Come si legge nel documento, nella pratica le norme vigenti spesso non consentono di fissare appuntamenti di qualità, soprattutto nel caso di un primo paziente con disturbi multipli.
La mancanza di tempo per ogni persona comporta il rischio di diagnosi incomplete e prescrizioni imprecise che, a loro volta, provocano visite ripetute, creano un ulteriore onere per il sistema MHI e riducono la disponibilità di cure mediche per altri pazienti.
Secondo il deputato della Duma di Stato, l’aumento del tempo per l’appuntamento a 30 minuti garantirà un esame clinico più approfondito di ogni caso e migliorerà la qualità del percorso del paziente, riducendo la probabilità di errori medici e diminuendo la percentuale di visite ripetute a causa di un esame iniziale incompleto.

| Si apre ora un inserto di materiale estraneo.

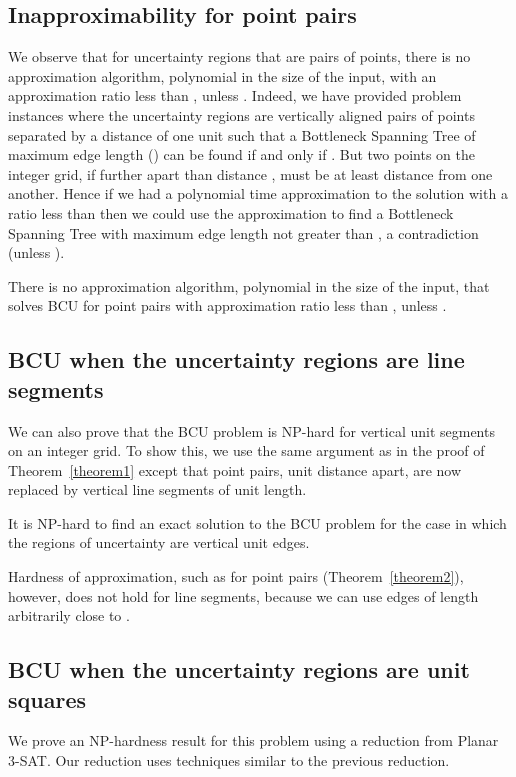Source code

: \subsection{Inapproximability for point pairs}
\label{subsec:best}
We observe that for uncertainty regions that are pairs of points,
there is no approximation algorithm, polynomial in the size of the
input, with an approximation ratio less than , unless
.  Indeed, we have provided problem instances where the
uncertainty regions are vertically aligned pairs of points separated
by a distance of one unit such that a Bottleneck Spanning Tree of
maximum edge length  () can be found if and only if
.  But two points on the integer grid, if further apart than
distance , must be at least distance  from one another.
Hence if we had a polynomial time approximation to the solution with a
ratio less than  then we could use the approximation to
find a Bottleneck Spanning Tree with maximum edge length not greater
than , a contradiction (unless ).

\begin{theorem} \label{theorem2}
There  is no approximation algorithm, polynomial in the size of the input, that solves BCU for point pairs with approximation ratio  less than , unless .
\end{theorem}





\subsection{BCU when the uncertainty regions are line segments}
\label{subsec:line}
We can also prove that the BCU problem is NP-hard for vertical unit segments on an integer grid.  To show this,  we use the same argument as in the proof of Theorem~\ref{theorem1} except that point pairs, unit distance apart, are now replaced by vertical line segments of unit length.

\begin{theorem} \label{theorem3}
It is NP-hard to find an exact solution to the BCU problem for the case in which the regions of uncertainty are vertical unit edges.
\end{theorem}

\noindent Hardness of approximation, such as for point pairs (Theorem~\ref{theorem2}), however, does not hold for line segments, because we can use edges of length arbitrarily close to .


\subsection{BCU when the uncertainty regions are unit squares}
We prove an NP-hardness result for this problem using a reduction from
Planar 3-SAT. Our reduction uses techniques similar to the previous
reduction.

Di conseguenza, l’attuazione dell’idea dovrebbe portare a un risparmio di risorse sanitarie, riducendo il numero di visite superflue e prevenendo le complicazioni, è convinto Mironov.
Dal 2026 in Russia è aumentata la norma di assegnazione dei fondi MHI per il trattamento di un paziente, ora è di 24,9 mila rubli. Commentando l’aumento, Murashko ha assicurato che le spese potrebbero essere aumentate se necessario dal punto di vista medico, anche per gli interventi di alta tecnologia.